▶ Work instruction:
Repeat the records below exactly. Omit the pictures.
═══ Dataset records ═══
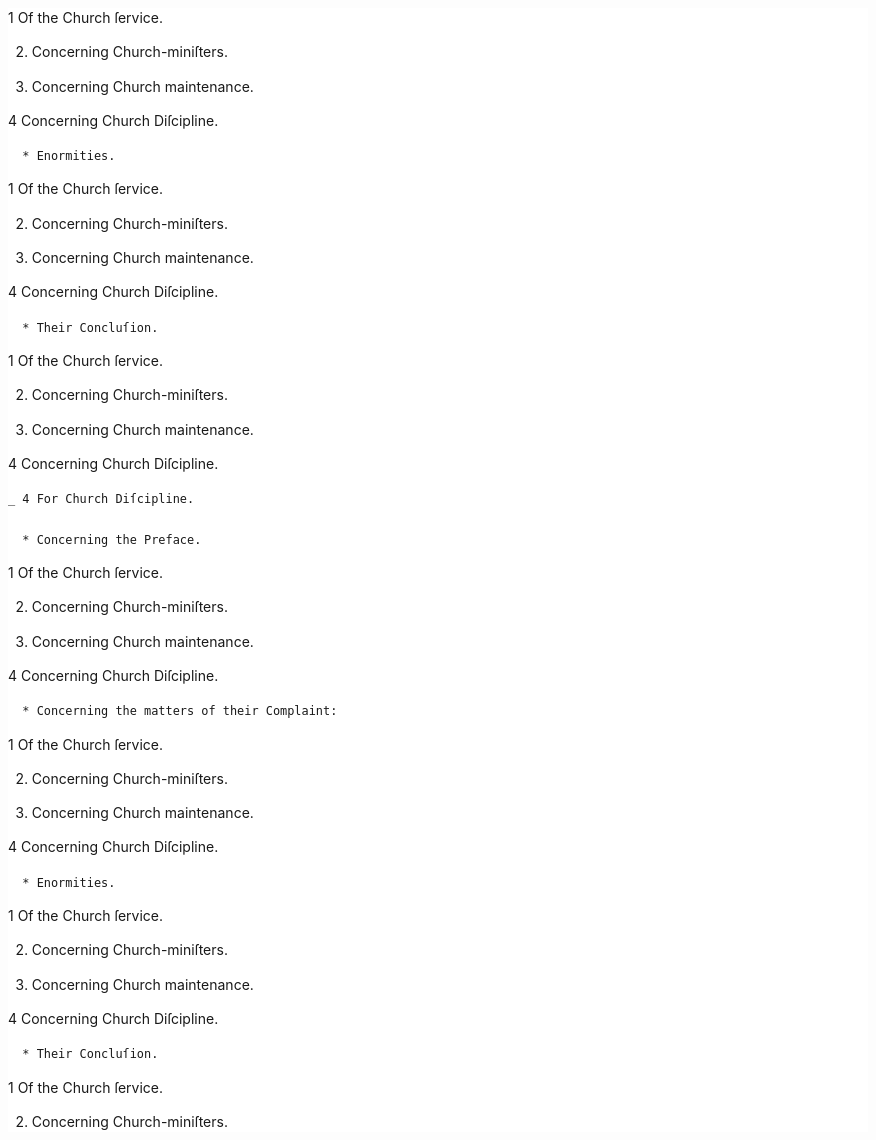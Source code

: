 1 Of the Church ſervice.

2. Concerning Church-miniſters.

3. Concerning Church maintenance.

4 Concerning Church Diſcipline.

      * Enormities.

1 Of the Church ſervice.

2. Concerning Church-miniſters.

3. Concerning Church maintenance.

4 Concerning Church Diſcipline.

      * Their Concluſion.

1 Of the Church ſervice.

2. Concerning Church-miniſters.

3. Concerning Church maintenance.

4 Concerning Church Diſcipline.

    _ 4 For Church Diſcipline.

      * Concerning the Preface.

1 Of the Church ſervice.

2. Concerning Church-miniſters.

3. Concerning Church maintenance.

4 Concerning Church Diſcipline.

      * Concerning the matters of their Complaint:

1 Of the Church ſervice.

2. Concerning Church-miniſters.

3. Concerning Church maintenance.

4 Concerning Church Diſcipline.

      * Enormities.

1 Of the Church ſervice.

2. Concerning Church-miniſters.

3. Concerning Church maintenance.

4 Concerning Church Diſcipline.

      * Their Concluſion.

1 Of the Church ſervice.

2. Concerning Church-miniſters.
═══
▶ Completed exercise:
Source code

: 1 Of the Church ſervice.

2. Concerning Church-miniſters.

3. Concerning Church maintenance.

4 Concerning Church Diſcipline.

      * Enormities.

1 Of the Church ſervice.

2. Concerning Church-miniſters.

3. Concerning Church maintenance.

4 Concerning Church Diſcipline.

      * Their Concluſion.

1 Of the Church ſervice.

2. Concerning Church-miniſters.

3. Concerning Church maintenance.

4 Concerning Church Diſcipline.

    _ 4 For Church Diſcipline.

      * Concerning the Preface.

1 Of the Church ſervice.

2. Concerning Church-miniſters.

3. Concerning Church maintenance.

4 Concerning Church Diſcipline.

      * Concerning the matters of their Complaint:

1 Of the Church ſervice.

2. Concerning Church-miniſters.

3. Concerning Church maintenance.

4 Concerning Church Diſcipline.

      * Enormities.

1 Of the Church ſervice.

2. Concerning Church-miniſters.

3. Concerning Church maintenance.

4 Concerning Church Diſcipline.

      * Their Concluſion.

1 Of the Church ſervice.

2. Concerning Church-miniſters.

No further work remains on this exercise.